* [TASK REQUIREMENTS]:
Scan the records for the string "defined". State how many lines contain it and add nothing.
—————
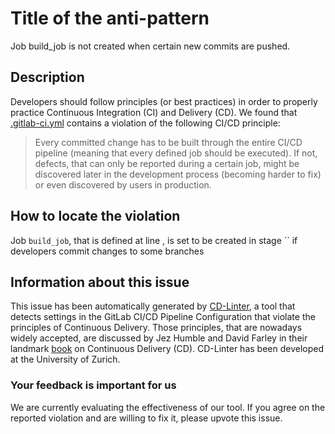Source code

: 
# Title of the anti-pattern
Job build_job is not created when certain new commits are pushed.

## Description
Developers should follow principles (or best practices) in order to properly practice Continuous Integration (CI) and Delivery (CD).
We found that [.gitlab-ci.yml](https://gitlab.com/the-casual-trade-and-fun-server/server-manager/blob/master/.gitlab-ci.yml) contains a violation of the following CI/CD principle:

> Every committed change has to be built through the entire CI/CD pipeline (meaning that every defined job should be executed). 
If not, defects, that can only be reported during a certain job, might be discovered later in the development process (becoming harder to fix) or even discovered by users in production.

## How to locate the violation
Job `build_job`, that is defined at line , is set to  be created in stage `` if developers commit changes to some branches



## Information about this issue

This issue has been automatically generated by [CD-Linter](https://gitlab.com/Jancso/configuration-analytics), a tool that detects settings in the GitLab CI/CD Pipeline Configuration that violate the principles of Continuous Delivery. Those principles, that are nowadays widely accepted, are discussed by Jez Humble and David Farley in their landmark [book](https://www.oreilly.com/library/view/continuous-delivery-reliable/9780321670250/) on Continuous Delivery (CD). CD-Linter has been developed at the University of Zurich.

### Your feedback is important for us
We are currently evaluating the effectiveness of our tool. If you agree on the reported violation and are willing to fix it, please upvote this issue.

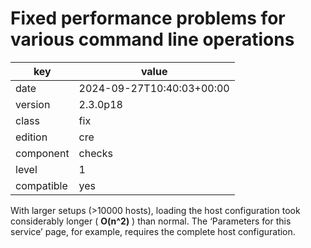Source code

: [//]: # (werk v2)
# Fixed performance problems for various command line operations

key        | value
---------- | ---
date       | 2024-09-27T10:40:03+00:00
version    | 2.3.0p18
class      | fix
edition    | cre
component  | checks
level      | 1
compatible | yes

With larger setups (>10000 hosts), loading the host configuration took considerably longer ( **O(n^2)** ) than normal.
The ‘Parameters for this service’ page, for example, requires the complete host configuration.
—————
* [EXERCISE OUTPUT]:
2